Need for active cardiovascular screening in HIV-infected children under antiretroviral therapy in Africa
Introduction
HIV prevalence in Mozambique is estimated at 1.8% among adolescents (12–14 years), 1.4% in children (0–11 years) and 2.3% in infants (under 1 year) (1). Women are more affected than men, with peak prevalence at ages occurring during reproductive years (2). A prevalence of 29.4% (95% CI: 27.0–31.8%) was found in a study of 1,429 sexually active women; the follow up of 479 uninfected women in the prospective phase found that the incidence of HIV was 4.8 per 100 woman-years (WY) (95% CI: 2.5–8.3) in women aged 18–24 years, 4.5 per 100 WY (95% CI: 1.2–11.4) in women aged 25–29 years and 3.2 per 100 WY (95% CI: 0.1–18.0) in the 30–35 years stratum (3). A high HIV incidence in the postpartum period has been shown to sustain vertical transmission in a cohort study in Southern Mozambique, which found an HIV incidence in postpartum women at 3.20/100 women-years (95% CI: 2.30–4.46), with the highest rate among 18- to 19-year-old (4.92 per 100 women-years; 95% CI: 2.65–9.15) (4). Thus, despite lack of data on the prevalence of HIV in Mozambican children, an unacceptably high rate of vertical transmission still occurs, with several thousand children starting antiretroviral therapy (ART) yearly.
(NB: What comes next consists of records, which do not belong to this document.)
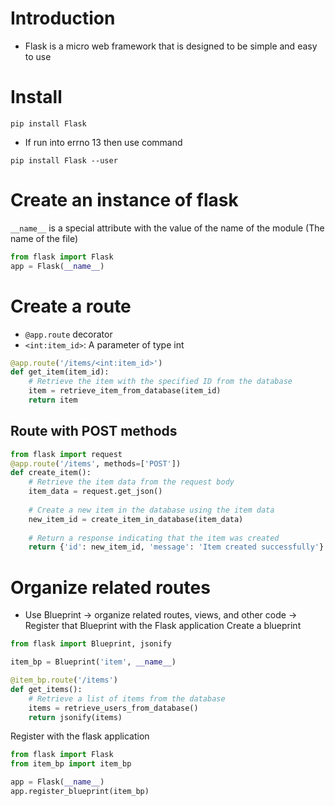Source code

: # Introduction
- Flask is a micro web framework that is designed to be simple and easy to use

# Install
```
pip install Flask
```
- If run into errno 13 then use command 
```
pip install Flask --user
```

# Create an instance of flask
`__name__` is a special attribute with the value of the name of the module (The name of the file)
``` python
from flask import Flask
app = Flask(__name__)
```

# Create a route
- `@app.route` decorator
- `<int:item_id>`: A parameter of type int
``` python
@app.route('/items/<int:item_id>')
def get_item(item_id):
    # Retrieve the item with the specified ID from the database
    item = retrieve_item_from_database(item_id)
    return item
```

## Route with POST methods
``` python 
from flask import request
@app.route('/items', methods=['POST'])
def create_item():
    # Retrieve the item data from the request body
    item_data = request.get_json()
    
    # Create a new item in the database using the item data
    new_item_id = create_item_in_database(item_data)
    
    # Return a response indicating that the item was created
    return {'id': new_item_id, 'message': 'Item created successfully'}
```

# Organize related routes
- Use Blueprint -> organize related routes, views, and other code -> Register that Blueprint with the Flask application
Create a blueprint
``` python
from flask import Blueprint, jsonify

item_bp = Blueprint('item', __name__)

@item_bp.route('/items')
def get_items():
    # Retrieve a list of items from the database
    items = retrieve_users_from_database()
    return jsonify(items)
```
Register with the flask application
``` python
from flask import Flask
from item_bp import item_bp

app = Flask(__name__)
app.register_blueprint(item_bp)
```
The routine management of children under ART includes periodic assessment of its effects and complications, but screening for cardiovascular disease is not routinely done. We designed a pilot-study aiming at describing the occurrence of cardiovascular abnormalities in HIV-infected children under ART and assess major outcomes at 5 years.
Methods
We conducted a prospective observational study of HIV-infected children registered at an urban HIV center in Maputo City, Mozambique. Using systematic sampling from available electronic database, we randomly selected 10% of the registered patients. Recruitment took place between April/2012 and October/2012, since every child as a routine follow up appointment every six months. A structured questionnaire was used to collect socio-demographic characteristics, cardiovascular symptoms and signs, laboratory profile as well data on ART. The cardiovascular evaluation included transthoracic cardiac ultrasound. Venous blood was obtained to assess the hemoglobin level, CD4 count and HIV viral load. The clinical status was defined as per the World Health Organization criteria (5), anemia was defined according to age-appropriate reference standards (6), immunological and virological statuses were measured by CD4 and viral load, respectively. Severe left ventricular dysfunction was defined as shortening fraction below 30% (7). First line ART regimen comprised of two nucleoside reverse transcriptase inhibitors (zidovudine and lamivudine) and non-nucleoside reverse transcriptase inhibitors (nevirapine); stavudine replaced Zidovudine when hemoglobin was less than 8 gr/dL. For second line therapy Abacavir/lamivudine are used in fixed combined dosage. Patients found with significant cardiac abnormalities were offered treatment.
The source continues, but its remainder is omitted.